- Born: May 31, 1925 Chicago
- Died: July 14, 2022 (aged 97)
- Resting place: Elmwood Cemetery
- Occupation: Painter, sculptor, university teacher (1954–1975)
- Employer: School of the Art Institute of Chicago ;
- Works: Eleven or K
- Position held: instructional staff (1954–1961), assistant professor (1961–1975), professor emeritus (1975–2022)

= Thomas H. Kapsalis =

American artist (1925–2022)

Thomas Harry Kapsalis (May 31, 1925 – July 14, 2022) was a professor at the School of the Art Institute of Chicago and a leading American abstract painter and sculptor.

== Personal life ==
Thomas Harry Kapsalis was born to Adamantia and Harry Kapsalis on May 31, 1925 in Chicago, Illinois. He married Stella (née Manos) Kapsalis around 1956. They had two children together. Kapsalis was drafted into the United States Army during World War II in 1944, where he fought at the Battle of the Bulge and was captured as a prisoner of war. Prior to being conscripted into the Army, he was halfway through pursuing his Bachelor's degree from the School of the Art Institute of Chicago.

== Career ==
After returning from the war, Kapsalis returned to the School of the Art Institute of Chicago to earn a Bachelor's degree in 1949 and Master's degree in 1957 utilizing the G.I. Bill. In 1956 he was an active member of the American Association of University Professors. He received a Fulbright-Hays Fellowship to study with Willi Baumeister in Stuttgart from 1953-1954. He worked as an instructor in painting and drawing at the School of the Art Institute of Chicago starting in 1954, was promoted to Assistant Professor in 1961, and retired in 1975. He later became a Professor Emeritus.

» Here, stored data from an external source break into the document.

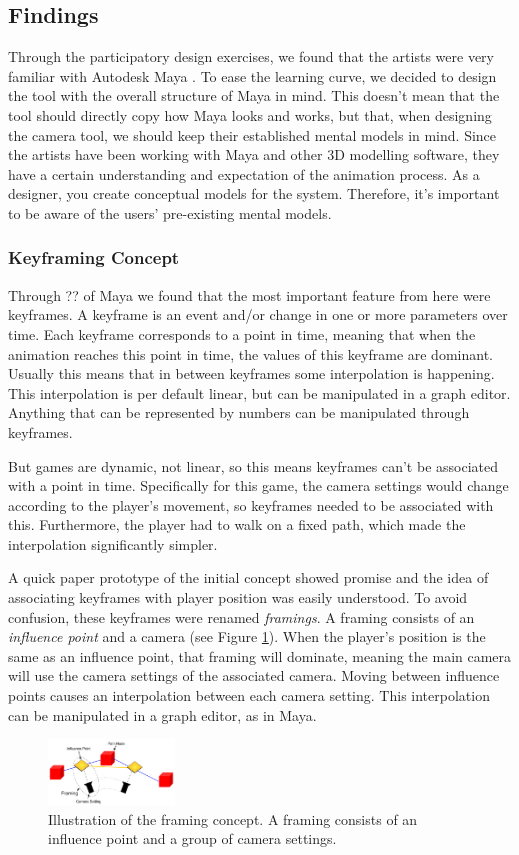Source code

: \subsection{Findings}
Through the participatory design exercises, we found that the artists were very familiar with Autodesk Maya \cite{MayaSource}. To ease the learning curve, we decided to design the tool with the overall structure of Maya in mind. This doesn't mean that the tool should directly copy how Maya looks and works, but that, when designing the camera tool, we should keep their established mental models \cite{mentalModels} in mind. Since the artists have been working with Maya and other 3D modelling software, they have a certain understanding and expectation of the animation process. As a designer, you create conceptual models for the system. Therefore, it's important to be aware of the users' pre-existing mental models.

\subsubsection{Keyframing Concept}
Through ?? of Maya we found that the most important feature from here were keyframes.
A keyframe is an event and/or change in one or more parameters over time. Each keyframe corresponds to a point in time, meaning that when the animation reaches this point in time, the values of this keyframe are dominant. Usually this means that in between keyframes some interpolation is happening. This interpolation is per default linear, but can be manipulated in a graph editor. Anything that can be represented by numbers can be manipulated through keyframes.

But games are dynamic, not linear, so this means keyframes can't be associated with a point in time. Specifically for this game, the camera settings would change according to the player's movement, so keyframes needed to be associated with this. Furthermore, the player had to walk on a fixed path, which made the interpolation significantly simpler.

A quick paper prototype of the initial concept showed promise and the idea of associating keyframes with player position was easily understood. To avoid confusion, these keyframes were renamed \textit{framings}. A framing consists of an \textit{influence point} and a camera (see Figure \ref{fig:framingConcept}). When the player's position is the same as an influence point, that framing will dominate, meaning the main camera will use the camera settings of the associated camera. Moving between influence points causes an interpolation between each camera setting. This interpolation can be manipulated in a graph editor, as in Maya.

\begin{figure}[htbp]
\centering
\includegraphics[width=0.3\textwidth]{Pics/Instructions}
\caption{Illustration of the framing concept. A framing consists of an influence point and a group of camera settings.}
\label{fig:framingConcept}
\end{figure}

His art work was featured in "Chicago and Vicinity" - an annual exhibition that featured work from Artists in Chicago - in 1956, 1960, 1969, and 2016. In the early 1970s, Kapsalis' work was in a two-year exhibit sponsored by the Illinois Arts Council, which consisted of 4 paintings from 24 different Illinois based painters.

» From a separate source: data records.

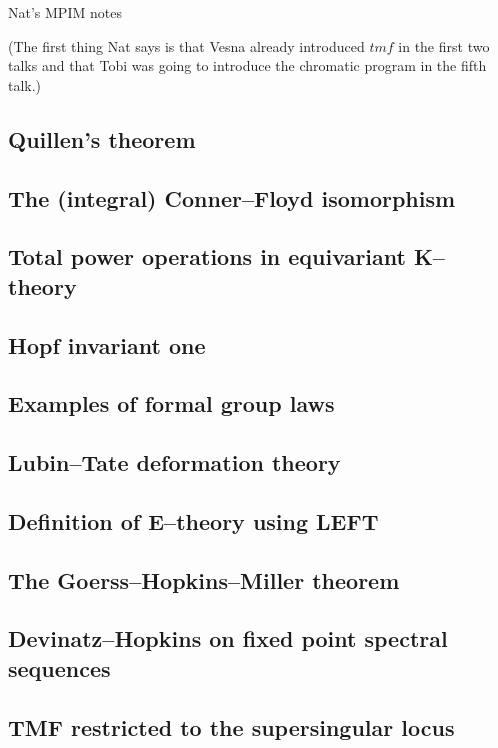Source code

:Nat's MPIM notes

(The first thing Nat says is that Vesna already introduced $tmf$ in the first two talks and that Tobi was going to introduce the chromatic program in the fifth talk.)

    \subsection*{Quillen's theorem}
    \subsection*{The (integral) Conner--Floyd isomorphism}
    \subsection*{Total power operations in equivariant K--theory}
    \subsection*{Hopf invariant one}

    \subsection*{Examples of formal group laws}
    \subsection*{Lubin--Tate deformation theory}
    \subsection*{Definition of E--theory using LEFT}

    \subsection*{The Goerss--Hopkins--Miller theorem}
    \subsection*{Devinatz--Hopkins on fixed point spectral sequences}
    \subsection*{TMF restricted to the supersingular locus}
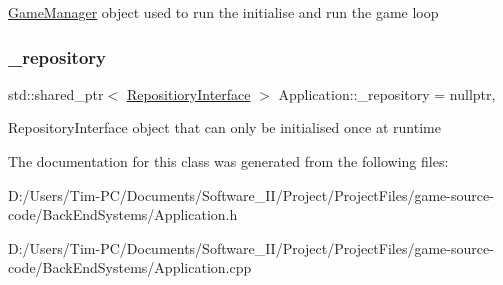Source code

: \hyperlink{class_game_manager}{Game\+Manager} object used to run the initialise and run the game loop \mbox{\label{class_application_af7e1a832b2f8dbc3a283cb29f7a89c01}} 
\subsubsection{\texorpdfstring{\+\_\+repository}{\_repository}}
{\footnotesize\ttfamily std\+::shared\+\_\+ptr$<$ \hyperlink{class_repositiory_interface}{Repositiory\+Interface} $>$ Application\+::\+\_\+repository = nullptr\hspace{0.3cm}{\ttfamily [static]}, {\ttfamily [private]}}

Repository\+Interface object that can only be initialised once at runtime 

The documentation for this class was generated from the following files\+:\begin{DoxyCompactItemize}
\item 
D\+:/\+Users/\+Tim-\/\+P\+C/\+Documents/\+Software\+\_\+\+I\+I/\+Project/\+Project\+Files/game-\/source-\/code/\+Back\+End\+Systems/Application.\+h\item 
D\+:/\+Users/\+Tim-\/\+P\+C/\+Documents/\+Software\+\_\+\+I\+I/\+Project/\+Project\+Files/game-\/source-\/code/\+Back\+End\+Systems/Application.\+cpp\end{DoxyCompactItemize}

Some have called his work that of Modernism. He appreciated the work of Kathleen Blackshear and Katherine Kuh. Kapsalis described the style of his work as moving from expressionistic realism to figurative abstraction and finally to non-objective abstraction. He said "I never explain my work in literal terms because I am creating something visual." His abstract paintings are often quite colorful, but for a period he painted without color and only in black and white to protest the Vietnam War. He continued to paint and exhibit into his 90s.

In 2009, Kapsalis appeared as the main subject of the documentary tryphon: three sounds, produced by the CUENTOS Foundation and premiered at the Brauer Museum. In that same year, he published a book titled Thomas H. Kapsalis : Artist's House : Paintings & Sculpture 1947-2008.

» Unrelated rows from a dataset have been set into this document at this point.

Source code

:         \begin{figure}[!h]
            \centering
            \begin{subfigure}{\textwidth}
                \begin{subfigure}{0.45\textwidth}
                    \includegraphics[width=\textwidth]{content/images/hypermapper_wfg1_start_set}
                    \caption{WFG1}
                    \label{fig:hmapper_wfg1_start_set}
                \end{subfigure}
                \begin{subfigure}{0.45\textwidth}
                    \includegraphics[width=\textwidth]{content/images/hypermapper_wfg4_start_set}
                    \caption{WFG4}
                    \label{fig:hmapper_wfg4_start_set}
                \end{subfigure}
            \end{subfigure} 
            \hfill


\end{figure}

In 2011, Kapsalis' work - along with that of Ralph Arnold, Vera Klement, Ellen Lanyon and others - was displayed in the Illinois State Museum's exhibit Luminous Ground: Artists With Histories, which was open until January 2013. In 2013, his work was on display at the Ukrainian Institute of Modern Art. In 2015, his work was again exhibited at the Ukrainian Institute of Modern Art in the exhibit Chicago Connection: Artists from the Post-War Period alongside Seymour Rosofsky, Eleanor Coen, and Arthur Lerner. From January - March 2018, Kapsalis' work put on display by Art Design Chicago in an exhibit titled Thomas H. Kapsalis: Black + White, etc. From May to June 2020, Kapsalis' work was displayed on an online exhibit titled Thomas H. Kapsalis: Eight Decades sponsored by Corbett vs. Dempsey in honor of Kapsalis' 95th birthday.

== Death ==
Thomas H. Kapsalis died on July 14, 2022. He is buried in Elmwood Cemetery.

== Collections ==
Kapsalis' work is held in the permanent collections of the National Gallery of Art, the Minneapolis Institute of Art, the Art Institute of Chicago, the Illinois State Museum, and the Ukrainian Institute of Modern Art.